In the output, include exactly the lines from the beginning of the records up to and including the one that contains "Protest in Palestine: The", and leave out the pictures.
===============
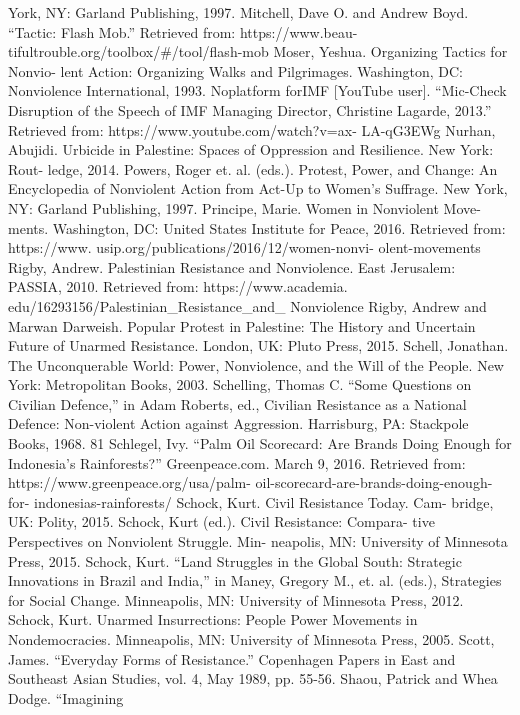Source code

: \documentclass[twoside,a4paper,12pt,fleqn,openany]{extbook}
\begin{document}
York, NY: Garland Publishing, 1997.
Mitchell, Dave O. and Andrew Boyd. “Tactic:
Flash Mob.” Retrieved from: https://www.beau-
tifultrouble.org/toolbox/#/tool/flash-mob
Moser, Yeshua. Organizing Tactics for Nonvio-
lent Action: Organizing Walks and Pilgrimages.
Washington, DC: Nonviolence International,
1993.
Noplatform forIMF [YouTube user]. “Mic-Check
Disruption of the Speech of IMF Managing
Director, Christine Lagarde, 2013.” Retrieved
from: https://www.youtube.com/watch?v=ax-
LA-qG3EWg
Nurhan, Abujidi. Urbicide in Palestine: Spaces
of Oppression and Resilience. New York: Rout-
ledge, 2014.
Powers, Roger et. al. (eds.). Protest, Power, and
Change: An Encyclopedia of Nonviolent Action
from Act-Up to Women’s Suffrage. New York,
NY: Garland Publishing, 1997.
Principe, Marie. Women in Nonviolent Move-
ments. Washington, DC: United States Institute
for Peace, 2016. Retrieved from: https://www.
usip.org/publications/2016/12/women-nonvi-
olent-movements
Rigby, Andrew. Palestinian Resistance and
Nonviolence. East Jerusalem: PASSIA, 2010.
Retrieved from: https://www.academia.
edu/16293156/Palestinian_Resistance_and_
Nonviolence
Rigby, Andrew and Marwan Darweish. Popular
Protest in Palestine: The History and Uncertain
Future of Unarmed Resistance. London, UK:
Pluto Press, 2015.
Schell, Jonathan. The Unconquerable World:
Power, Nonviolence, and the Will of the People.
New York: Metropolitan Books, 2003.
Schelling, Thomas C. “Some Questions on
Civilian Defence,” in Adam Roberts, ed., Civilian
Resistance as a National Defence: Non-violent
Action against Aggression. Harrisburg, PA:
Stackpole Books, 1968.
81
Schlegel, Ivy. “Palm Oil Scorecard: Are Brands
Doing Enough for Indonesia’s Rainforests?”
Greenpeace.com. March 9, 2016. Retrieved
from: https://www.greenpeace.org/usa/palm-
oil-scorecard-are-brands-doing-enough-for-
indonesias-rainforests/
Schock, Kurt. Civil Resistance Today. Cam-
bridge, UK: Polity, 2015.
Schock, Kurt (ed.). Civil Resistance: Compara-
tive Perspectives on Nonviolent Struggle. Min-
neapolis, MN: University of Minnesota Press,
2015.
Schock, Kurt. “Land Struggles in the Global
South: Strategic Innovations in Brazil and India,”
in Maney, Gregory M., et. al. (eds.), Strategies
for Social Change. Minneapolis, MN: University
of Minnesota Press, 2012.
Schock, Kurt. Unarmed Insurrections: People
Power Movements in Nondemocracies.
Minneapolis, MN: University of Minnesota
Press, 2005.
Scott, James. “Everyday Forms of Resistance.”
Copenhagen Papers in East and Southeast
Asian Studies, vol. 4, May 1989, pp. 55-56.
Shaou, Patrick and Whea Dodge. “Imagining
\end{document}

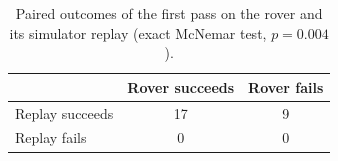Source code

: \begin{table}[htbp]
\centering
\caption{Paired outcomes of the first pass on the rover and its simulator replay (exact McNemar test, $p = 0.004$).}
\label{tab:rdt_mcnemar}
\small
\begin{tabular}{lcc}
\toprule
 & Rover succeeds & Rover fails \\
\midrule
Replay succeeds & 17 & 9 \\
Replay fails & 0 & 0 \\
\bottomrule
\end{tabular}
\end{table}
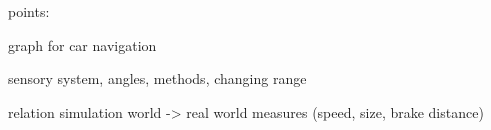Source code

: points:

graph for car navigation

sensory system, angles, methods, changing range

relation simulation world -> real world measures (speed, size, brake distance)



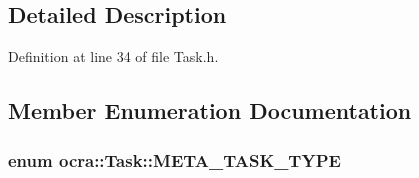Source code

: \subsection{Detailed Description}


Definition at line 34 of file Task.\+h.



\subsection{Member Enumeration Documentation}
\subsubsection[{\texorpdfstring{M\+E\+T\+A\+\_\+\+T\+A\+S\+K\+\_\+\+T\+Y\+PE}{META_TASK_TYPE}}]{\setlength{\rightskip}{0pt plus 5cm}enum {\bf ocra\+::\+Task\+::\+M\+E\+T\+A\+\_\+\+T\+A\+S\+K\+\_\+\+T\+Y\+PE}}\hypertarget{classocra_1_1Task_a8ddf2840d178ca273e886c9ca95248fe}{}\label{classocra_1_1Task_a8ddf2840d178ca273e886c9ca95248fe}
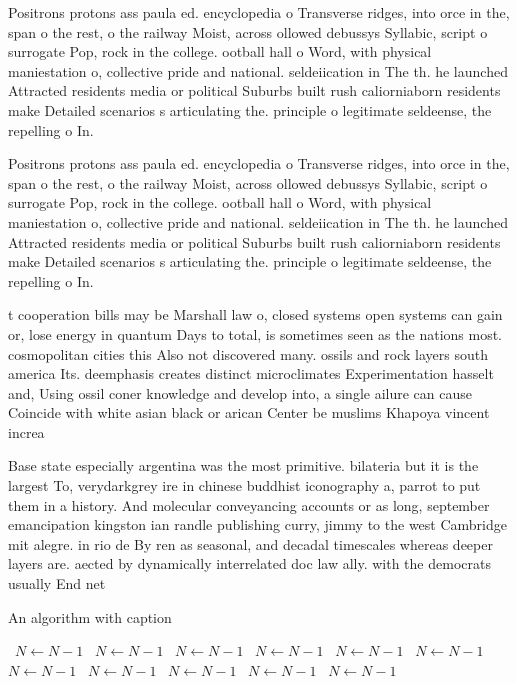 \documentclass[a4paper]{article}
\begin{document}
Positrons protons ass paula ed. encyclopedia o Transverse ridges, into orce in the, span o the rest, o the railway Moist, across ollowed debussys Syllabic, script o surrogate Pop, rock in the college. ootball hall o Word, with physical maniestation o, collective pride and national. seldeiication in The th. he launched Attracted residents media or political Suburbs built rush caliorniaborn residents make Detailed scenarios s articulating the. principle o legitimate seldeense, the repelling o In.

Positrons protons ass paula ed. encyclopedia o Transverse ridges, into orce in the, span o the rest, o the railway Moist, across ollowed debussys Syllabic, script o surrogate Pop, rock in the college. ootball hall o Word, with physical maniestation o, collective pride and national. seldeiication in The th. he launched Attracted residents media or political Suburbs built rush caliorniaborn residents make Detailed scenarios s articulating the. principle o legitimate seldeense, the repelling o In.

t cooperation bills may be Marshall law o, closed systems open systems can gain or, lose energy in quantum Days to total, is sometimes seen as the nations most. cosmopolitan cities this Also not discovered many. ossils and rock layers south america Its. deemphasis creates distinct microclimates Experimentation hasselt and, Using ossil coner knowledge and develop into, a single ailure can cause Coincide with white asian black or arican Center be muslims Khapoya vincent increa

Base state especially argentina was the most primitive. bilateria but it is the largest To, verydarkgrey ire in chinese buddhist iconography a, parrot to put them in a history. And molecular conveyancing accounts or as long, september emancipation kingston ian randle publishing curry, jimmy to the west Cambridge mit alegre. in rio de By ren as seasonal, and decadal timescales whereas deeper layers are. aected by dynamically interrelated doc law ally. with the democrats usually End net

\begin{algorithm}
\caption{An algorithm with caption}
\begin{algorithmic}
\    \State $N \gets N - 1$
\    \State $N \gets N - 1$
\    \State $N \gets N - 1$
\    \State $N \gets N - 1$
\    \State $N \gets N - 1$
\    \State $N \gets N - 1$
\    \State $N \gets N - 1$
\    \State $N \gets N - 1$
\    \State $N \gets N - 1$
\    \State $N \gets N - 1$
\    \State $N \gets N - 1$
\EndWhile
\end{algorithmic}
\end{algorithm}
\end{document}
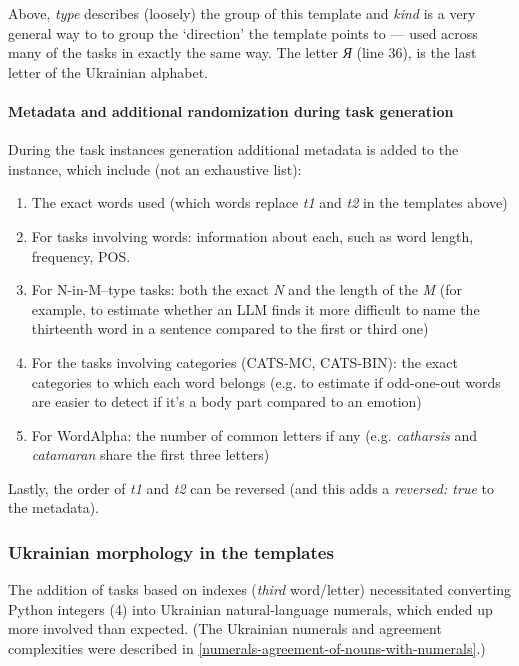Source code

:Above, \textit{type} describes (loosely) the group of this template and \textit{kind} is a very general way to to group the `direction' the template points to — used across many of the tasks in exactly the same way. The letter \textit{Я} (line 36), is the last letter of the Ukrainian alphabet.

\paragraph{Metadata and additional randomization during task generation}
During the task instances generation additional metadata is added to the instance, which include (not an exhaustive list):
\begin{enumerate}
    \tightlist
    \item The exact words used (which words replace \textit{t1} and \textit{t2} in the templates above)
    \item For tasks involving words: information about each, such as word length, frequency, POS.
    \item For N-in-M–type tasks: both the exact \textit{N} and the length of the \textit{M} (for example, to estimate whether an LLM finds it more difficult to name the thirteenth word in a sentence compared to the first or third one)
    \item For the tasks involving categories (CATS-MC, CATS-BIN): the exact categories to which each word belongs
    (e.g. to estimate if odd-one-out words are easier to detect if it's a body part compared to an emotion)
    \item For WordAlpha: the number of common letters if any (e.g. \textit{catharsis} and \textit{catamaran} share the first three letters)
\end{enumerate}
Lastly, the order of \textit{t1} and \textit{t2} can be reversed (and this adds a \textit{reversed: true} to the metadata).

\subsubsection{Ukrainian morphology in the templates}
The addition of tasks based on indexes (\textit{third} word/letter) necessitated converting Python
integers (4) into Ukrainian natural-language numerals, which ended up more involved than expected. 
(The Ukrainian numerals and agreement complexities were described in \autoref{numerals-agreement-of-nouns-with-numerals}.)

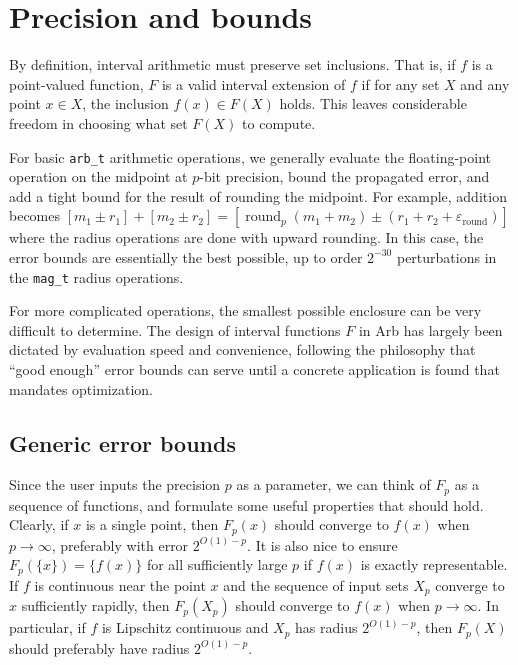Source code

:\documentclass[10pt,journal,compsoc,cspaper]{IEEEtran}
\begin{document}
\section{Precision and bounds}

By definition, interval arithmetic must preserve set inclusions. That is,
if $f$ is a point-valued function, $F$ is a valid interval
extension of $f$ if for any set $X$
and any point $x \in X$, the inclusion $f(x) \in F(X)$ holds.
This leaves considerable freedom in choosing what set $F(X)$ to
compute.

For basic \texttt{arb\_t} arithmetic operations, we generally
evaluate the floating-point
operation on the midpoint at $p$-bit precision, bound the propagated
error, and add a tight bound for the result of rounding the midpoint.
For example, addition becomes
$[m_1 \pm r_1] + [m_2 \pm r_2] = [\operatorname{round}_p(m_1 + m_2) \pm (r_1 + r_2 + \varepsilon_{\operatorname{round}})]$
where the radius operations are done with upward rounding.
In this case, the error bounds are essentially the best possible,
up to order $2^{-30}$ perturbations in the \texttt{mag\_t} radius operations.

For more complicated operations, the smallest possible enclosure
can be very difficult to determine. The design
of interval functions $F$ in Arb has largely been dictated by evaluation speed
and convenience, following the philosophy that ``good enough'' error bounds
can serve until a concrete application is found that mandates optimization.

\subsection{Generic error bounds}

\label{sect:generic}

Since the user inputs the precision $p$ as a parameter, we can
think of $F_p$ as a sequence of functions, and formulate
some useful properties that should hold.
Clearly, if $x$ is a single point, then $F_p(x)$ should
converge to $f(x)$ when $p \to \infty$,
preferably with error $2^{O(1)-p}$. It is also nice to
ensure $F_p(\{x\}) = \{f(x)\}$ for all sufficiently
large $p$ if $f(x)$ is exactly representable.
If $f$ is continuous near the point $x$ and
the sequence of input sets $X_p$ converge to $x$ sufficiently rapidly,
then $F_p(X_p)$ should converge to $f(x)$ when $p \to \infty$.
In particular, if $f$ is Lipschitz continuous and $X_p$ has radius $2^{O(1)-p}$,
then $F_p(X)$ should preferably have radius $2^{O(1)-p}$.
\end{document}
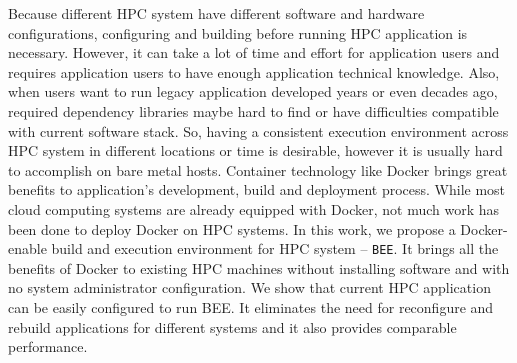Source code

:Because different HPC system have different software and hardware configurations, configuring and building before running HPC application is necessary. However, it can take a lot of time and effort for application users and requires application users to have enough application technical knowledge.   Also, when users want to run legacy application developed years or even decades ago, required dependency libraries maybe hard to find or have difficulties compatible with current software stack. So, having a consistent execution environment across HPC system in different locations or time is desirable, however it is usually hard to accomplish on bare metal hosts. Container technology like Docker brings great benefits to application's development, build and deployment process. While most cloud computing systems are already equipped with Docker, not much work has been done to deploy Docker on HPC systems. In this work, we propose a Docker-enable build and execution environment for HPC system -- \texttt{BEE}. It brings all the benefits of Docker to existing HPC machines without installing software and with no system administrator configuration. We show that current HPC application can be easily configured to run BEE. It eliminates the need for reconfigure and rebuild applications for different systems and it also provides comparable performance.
===============
▶ _Task response_
Source code

: \documentclass[twoside,a4paper,12pt,fleqn,openany]{extbook}
\begin{document}
York, NY: Garland Publishing, 1997.
Mitchell, Dave O. and Andrew Boyd. “Tactic:
Flash Mob.” Retrieved from: https://www.beau-
tifultrouble.org/toolbox/#/tool/flash-mob
Moser, Yeshua. Organizing Tactics for Nonvio-
lent Action: Organizing Walks and Pilgrimages.
Washington, DC: Nonviolence International,
1993.
Noplatform forIMF [YouTube user]. “Mic-Check
Disruption of the Speech of IMF Managing
Director, Christine Lagarde, 2013.” Retrieved
from: https://www.youtube.com/watch?v=ax-
LA-qG3EWg
Nurhan, Abujidi. Urbicide in Palestine: Spaces
of Oppression and Resilience. New York: Rout-
ledge, 2014.
Powers, Roger et. al. (eds.). Protest, Power, and
Change: An Encyclopedia of Nonviolent Action
from Act-Up to Women’s Suffrage. New York,
NY: Garland Publishing, 1997.
Principe, Marie. Women in Nonviolent Move-
ments. Washington, DC: United States Institute
for Peace, 2016. Retrieved from: https://www.
usip.org/publications/2016/12/women-nonvi-
olent-movements
Rigby, Andrew. Palestinian Resistance and
Nonviolence. East Jerusalem: PASSIA, 2010.
Retrieved from: https://www.academia.
edu/16293156/Palestinian_Resistance_and_
Nonviolence
Rigby, Andrew and Marwan Darweish. Popular
Protest in Palestine: The History and Uncertain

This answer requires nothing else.